Locate and copy each line in the data that contains the word "在本题中".

** Data **
========

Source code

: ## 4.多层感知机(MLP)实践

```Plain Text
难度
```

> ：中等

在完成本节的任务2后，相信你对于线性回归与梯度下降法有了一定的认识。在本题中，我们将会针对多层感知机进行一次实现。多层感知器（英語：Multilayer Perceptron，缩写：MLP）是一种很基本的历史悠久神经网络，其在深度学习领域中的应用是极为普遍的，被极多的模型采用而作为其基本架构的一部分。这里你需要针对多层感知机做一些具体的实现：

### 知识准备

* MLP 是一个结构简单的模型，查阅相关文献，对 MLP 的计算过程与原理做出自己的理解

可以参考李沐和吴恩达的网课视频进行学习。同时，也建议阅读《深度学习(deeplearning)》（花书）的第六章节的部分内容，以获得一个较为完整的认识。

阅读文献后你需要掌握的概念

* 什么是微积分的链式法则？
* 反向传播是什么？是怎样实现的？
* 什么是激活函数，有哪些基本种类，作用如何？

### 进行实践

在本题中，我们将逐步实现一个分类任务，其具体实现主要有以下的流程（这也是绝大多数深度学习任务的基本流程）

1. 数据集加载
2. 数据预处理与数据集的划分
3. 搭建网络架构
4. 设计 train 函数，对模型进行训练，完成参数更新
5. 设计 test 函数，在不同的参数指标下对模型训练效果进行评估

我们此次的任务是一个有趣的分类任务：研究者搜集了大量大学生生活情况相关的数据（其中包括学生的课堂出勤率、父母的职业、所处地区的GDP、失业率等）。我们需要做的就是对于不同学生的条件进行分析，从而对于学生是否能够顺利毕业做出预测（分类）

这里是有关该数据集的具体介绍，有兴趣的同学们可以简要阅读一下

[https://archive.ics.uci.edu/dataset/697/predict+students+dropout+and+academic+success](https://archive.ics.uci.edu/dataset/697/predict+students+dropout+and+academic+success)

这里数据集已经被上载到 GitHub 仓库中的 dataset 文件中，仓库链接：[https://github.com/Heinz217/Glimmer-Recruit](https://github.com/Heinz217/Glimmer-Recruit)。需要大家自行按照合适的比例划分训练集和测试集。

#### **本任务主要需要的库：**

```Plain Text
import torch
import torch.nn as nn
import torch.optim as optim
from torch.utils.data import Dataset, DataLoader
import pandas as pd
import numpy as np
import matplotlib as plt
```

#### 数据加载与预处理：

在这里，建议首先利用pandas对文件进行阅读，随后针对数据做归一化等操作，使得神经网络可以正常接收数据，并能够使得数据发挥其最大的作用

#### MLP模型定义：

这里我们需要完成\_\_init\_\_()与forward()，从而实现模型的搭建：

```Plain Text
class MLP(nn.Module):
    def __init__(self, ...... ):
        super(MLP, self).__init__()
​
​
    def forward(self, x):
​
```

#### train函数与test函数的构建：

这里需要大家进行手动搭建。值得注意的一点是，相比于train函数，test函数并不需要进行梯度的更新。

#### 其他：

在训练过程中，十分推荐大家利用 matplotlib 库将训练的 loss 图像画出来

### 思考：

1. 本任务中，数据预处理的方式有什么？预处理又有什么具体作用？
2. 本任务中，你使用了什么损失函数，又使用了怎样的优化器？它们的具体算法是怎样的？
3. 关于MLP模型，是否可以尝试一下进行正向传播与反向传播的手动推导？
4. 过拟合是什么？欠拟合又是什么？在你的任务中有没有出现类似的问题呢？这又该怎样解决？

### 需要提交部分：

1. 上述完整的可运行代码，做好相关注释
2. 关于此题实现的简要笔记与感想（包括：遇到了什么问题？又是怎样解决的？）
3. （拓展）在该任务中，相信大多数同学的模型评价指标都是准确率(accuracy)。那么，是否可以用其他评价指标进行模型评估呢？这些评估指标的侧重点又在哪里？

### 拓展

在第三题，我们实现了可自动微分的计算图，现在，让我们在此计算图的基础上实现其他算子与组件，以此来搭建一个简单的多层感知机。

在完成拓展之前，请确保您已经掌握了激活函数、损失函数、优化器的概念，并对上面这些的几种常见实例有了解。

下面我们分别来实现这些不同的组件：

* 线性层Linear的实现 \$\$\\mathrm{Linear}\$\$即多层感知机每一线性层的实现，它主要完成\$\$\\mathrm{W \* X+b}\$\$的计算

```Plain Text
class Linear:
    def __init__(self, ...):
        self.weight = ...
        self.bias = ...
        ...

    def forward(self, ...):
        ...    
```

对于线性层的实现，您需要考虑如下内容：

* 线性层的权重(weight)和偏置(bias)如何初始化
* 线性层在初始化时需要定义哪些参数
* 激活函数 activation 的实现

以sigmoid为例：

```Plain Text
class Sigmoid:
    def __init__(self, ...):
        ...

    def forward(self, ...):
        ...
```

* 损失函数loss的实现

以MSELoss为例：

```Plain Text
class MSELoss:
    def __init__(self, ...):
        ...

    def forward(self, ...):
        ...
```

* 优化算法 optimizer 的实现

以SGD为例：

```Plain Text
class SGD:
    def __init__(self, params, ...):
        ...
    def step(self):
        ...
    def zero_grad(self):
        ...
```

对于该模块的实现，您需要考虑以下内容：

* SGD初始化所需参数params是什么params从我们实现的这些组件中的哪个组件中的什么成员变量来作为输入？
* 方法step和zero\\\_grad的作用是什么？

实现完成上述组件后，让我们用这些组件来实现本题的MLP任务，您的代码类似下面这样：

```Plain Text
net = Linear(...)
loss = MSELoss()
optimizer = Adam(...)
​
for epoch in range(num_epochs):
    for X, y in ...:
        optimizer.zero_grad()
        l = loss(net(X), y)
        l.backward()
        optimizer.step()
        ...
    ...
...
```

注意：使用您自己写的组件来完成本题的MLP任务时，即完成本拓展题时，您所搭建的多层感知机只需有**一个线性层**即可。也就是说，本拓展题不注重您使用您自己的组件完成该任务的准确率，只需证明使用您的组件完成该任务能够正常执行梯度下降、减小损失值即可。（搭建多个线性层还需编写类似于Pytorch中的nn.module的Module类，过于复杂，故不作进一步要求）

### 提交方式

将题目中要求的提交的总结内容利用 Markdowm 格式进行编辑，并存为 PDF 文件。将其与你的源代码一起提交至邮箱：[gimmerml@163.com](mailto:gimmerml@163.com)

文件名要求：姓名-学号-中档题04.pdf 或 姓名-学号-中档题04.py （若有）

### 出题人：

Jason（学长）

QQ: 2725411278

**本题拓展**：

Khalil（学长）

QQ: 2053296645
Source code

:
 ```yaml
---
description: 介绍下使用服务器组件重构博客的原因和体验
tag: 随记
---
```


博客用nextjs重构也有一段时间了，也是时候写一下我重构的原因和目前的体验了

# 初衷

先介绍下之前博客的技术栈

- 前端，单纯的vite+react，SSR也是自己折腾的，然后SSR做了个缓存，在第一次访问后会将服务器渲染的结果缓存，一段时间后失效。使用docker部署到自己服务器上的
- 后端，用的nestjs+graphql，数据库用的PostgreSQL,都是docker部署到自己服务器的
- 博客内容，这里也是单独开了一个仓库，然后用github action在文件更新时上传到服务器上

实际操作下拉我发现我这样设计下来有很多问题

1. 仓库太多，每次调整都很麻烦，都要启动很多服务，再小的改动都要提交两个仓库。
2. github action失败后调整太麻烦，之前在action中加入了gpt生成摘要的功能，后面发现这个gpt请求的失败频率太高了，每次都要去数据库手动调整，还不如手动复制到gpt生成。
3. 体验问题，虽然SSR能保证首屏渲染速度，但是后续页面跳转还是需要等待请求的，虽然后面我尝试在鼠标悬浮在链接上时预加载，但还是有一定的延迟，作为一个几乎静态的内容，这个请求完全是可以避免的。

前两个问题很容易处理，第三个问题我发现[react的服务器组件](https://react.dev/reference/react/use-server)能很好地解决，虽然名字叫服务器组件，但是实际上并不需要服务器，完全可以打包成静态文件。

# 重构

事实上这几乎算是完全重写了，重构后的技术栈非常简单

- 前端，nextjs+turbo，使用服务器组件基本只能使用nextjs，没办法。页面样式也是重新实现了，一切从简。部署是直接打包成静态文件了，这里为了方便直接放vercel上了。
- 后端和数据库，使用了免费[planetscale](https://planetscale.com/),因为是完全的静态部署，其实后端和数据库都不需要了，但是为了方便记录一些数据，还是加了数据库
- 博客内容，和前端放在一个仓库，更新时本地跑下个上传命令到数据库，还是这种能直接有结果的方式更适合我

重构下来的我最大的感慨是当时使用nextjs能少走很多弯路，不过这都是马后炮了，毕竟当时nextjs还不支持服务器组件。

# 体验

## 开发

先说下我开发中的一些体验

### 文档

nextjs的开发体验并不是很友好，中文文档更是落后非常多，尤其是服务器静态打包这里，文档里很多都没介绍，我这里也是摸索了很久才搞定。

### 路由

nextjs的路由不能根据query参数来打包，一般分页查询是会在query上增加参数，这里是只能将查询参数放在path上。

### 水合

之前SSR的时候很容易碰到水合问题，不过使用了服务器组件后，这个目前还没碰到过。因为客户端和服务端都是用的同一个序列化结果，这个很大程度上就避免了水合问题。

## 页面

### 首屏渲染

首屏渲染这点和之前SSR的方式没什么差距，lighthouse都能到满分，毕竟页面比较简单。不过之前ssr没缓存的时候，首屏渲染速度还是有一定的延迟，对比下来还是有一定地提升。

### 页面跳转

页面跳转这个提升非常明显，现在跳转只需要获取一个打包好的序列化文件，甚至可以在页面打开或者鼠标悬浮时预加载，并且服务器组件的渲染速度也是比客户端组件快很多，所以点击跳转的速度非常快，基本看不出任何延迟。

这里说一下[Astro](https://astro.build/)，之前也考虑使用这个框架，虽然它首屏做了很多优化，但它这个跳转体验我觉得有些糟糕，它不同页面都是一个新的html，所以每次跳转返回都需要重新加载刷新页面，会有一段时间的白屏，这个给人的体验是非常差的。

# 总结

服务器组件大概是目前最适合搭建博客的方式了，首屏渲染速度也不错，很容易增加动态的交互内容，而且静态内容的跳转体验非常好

========

** Answer area **
在完成本节的任务2后，相信你对于线性回归与梯度下降法有了一定的认识。在本题中，我们将会针对多层感知机进行一次实现。多层感知器（英語：Multilayer Perceptron，缩写：MLP）是一种很基本的历史悠久神经网络，其在深度学习领域中的应用是极为普遍的，被极多的模型采用而作为其基本架构的一部分。这里你需要针对多层感知机做一些具体的实现：
在本题中，我们将逐步实现一个分类任务，其具体实现主要有以下的流程（这也是绝大多数深度学习任务的基本流程）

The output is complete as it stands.